Positive correlations between mothers’ educational attainment and children’s

well being, in particular children’s cognitive development and academic

outcomes, are among the most replicated results from developmental studies.

Yet, surprisingly little is known about the causal nature of this relationship.

Because conventional regression (e.g., OLS) and analysis of variance (e.g.,

ANOVA) approaches to estimate the effect of maternal schooling on child

outcomes may be biased by omitted variables, they use experimentally

9

induced differences in mothers’ education to estimate Instrumental Variable

(IV) models. Their data come from the National Evaluation of Welfare to

Work Strategies Child Outcomes Study (NEWWS-COS).

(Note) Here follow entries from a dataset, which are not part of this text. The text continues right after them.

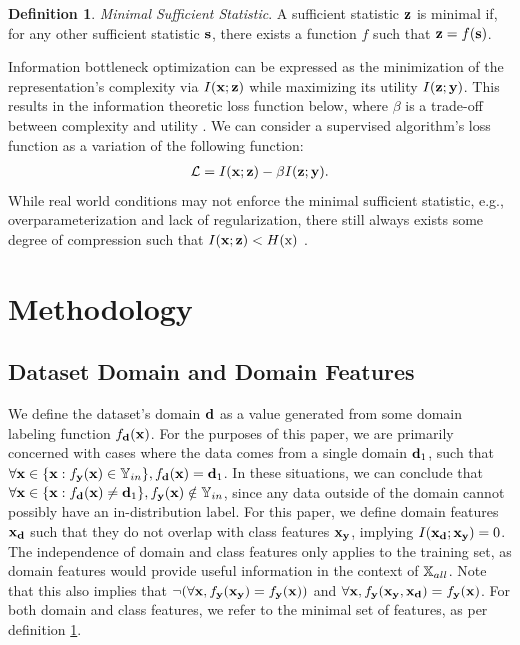 \documentclass[letterpaper]{article} %
\theoremstyle{plain}
\theoremstyle{definition}
\newtheorem{definition}[theorem]{Definition}
\theoremstyle{remark}
\begin{document}
\begin{definition}
\emph{Minimal Sufficient Statistic}. A sufficient statistic ${\mathbf{z}}$ is minimal if, for any other sufficient statistic ${\mathbf{s}}$, there exists a function $f$ such that ${\mathbf{z}} = f({\mathbf{s}})$.
\label{defineminsuff}
\end{definition}
Information bottleneck optimization can be expressed as the minimization of the representation's complexity via $I({\mathbf{x}};{\mathbf{z}})$ while maximizing its utility $I({\mathbf{z}};{\mathbf{y}})$. This results in the information theoretic loss function below, where $\beta$ is a trade-off between complexity and utility \citep{shwartz2023compress}. We can consider a supervised algorithm's loss function as a variation of the following function:
\begin{align}
\mathcal{L}=I({\mathbf{x}} ; {\mathbf{z}})-\beta I({\mathbf{z}} ;{\mathbf{y}}).
\end{align}
While real world conditions may not enforce the minimal sufficient statistic, e.g., overparameterization and lack of regularization, there still always exists some degree of compression such that $I({\mathbf{x}} ; {\mathbf{z}})<H({\textnormal{x}})$ \citep{shwartz2017opening}. 

\section{Methodology}
\label{sec:method}

\subsection{Dataset Domain and Domain Features}

We define the dataset's domain ${\mathbf{d}}$ as a value generated from some domain labeling function $f_{{\mathbf{d}}}({\mathbf{x}})$. For the purposes of this paper, we are primarily concerned with cases where the data comes from a single domain ${\mathbf{d}}_1$, such that $\forall {\mathbf{x}} \in  \{{\mathbf{x}} : f_{{\mathbf{y}}}({\mathbf{x}}) \in  {\mathbb{Y}}_{in}\}, f_{{\mathbf{d}}}({\mathbf{x}}) = {\mathbf{d}}_1$. In these situations, we can conclude that $\forall {\mathbf{x}} \in \{{\mathbf{x}} : f_{{\mathbf{d}}}({\mathbf{x}}) \neq {\mathbf{d}}_1\}, f_{{\mathbf{y}}}({\mathbf{x}}) \notin {\mathbb{Y}}_{in}$, since any data outside of the domain cannot possibly have an in-distribution label.
For this paper, we define domain features ${\mathbf{x}}_{\mathbf{d}}$ such that they do not overlap with class features ${\mathbf{x}}_{\mathbf{y}}$, implying $I({\mathbf{x}}_{\mathbf{d}};{\mathbf{x}}_{\mathbf{y}}) = 0$. The independence of domain and class features only applies to the training set, as domain features would provide useful information in the context of ${\mathbb{X}}_{all}$. Note that this also implies that $\neg(\forall{\mathbf{x}},  f_{\mathbf{y}}({\mathbf{x}}_{\mathbf{y}}) = f_{\mathbf{y}}({\mathbf{x}}))$ and $\forall{\mathbf{x}}, f_{\mathbf{y}}({\mathbf{x}}_{\mathbf{y}}, {\mathbf{x}}_{\mathbf{d}}) = f_{\mathbf{y}}({\mathbf{x}})$. For both domain and class features, we refer to the minimal set of features, as per definition \ref{defineminsuff}.
\end{document}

He found that increases in maternal education are significantly and

positively associated with children’s academic school readiness, and

negatively associated with children’s academic problems. The IV models

produce larger, although less precise, estimates compared to the OLS

models.

Jerrim.J and Micklewright.J (2009) focus on the socio-economic

characteristics of each parent and the different influences they exert on boys

and girls. Their data come from the Programme for International Student

Assessment (2003 PISA).

In 2003 PISA tested children’s ability in one major (maths) and two

‘minor’ (Reading and Science) domains. They focus in particular on the

results for maths, they tested the association between each parent’s

education and their child’s cognitive skills at age 15 using regression models

in which each parent’s years of education enters separately. It is not easy to

make broad generalizations from their results about the relative importance

of father’s and mother’s education for their children’s cognitive ability in

secondary school and how this varies for sons and daughters. They

attempted to present a summary of the general picture, focusing on the

results for ability in maths.

First, it is more common for father’s education to have a greater effect than

mother’s education (they use ‘effect’ without implying causality). Second,

this seems to be particularly true of sons, but there are plenty of countries

that are counter examples for both sons and daughters. Third, they found

10

more variation across countries in the differences in the effects of fathers

and mothers than in the differences either parent has on sons and daughters.

Fourth, there is some suggestion of a common pattern across countries that

mothers have more effect on their daughters than their sons, although the

differences are small. Fifth, they frequently found complementarities

between mothers’ and fathers ‘education that warrant further attention

1-7 Organization of the thesis This thesis consists of five chapters. The first one is an introductory

chapter, which presents the importance and the objectives of the study. In

chapter two, the principal of MINQUE approach is presented. In chapter

three, a review of related literature about the estimation of the interclass

correlation methods is presented. Chapter four contains the source of data,

study variables and obtaining the MINQUE estimator for the interclass

correlation. Finally, the conclusion will be presented in the last chapter.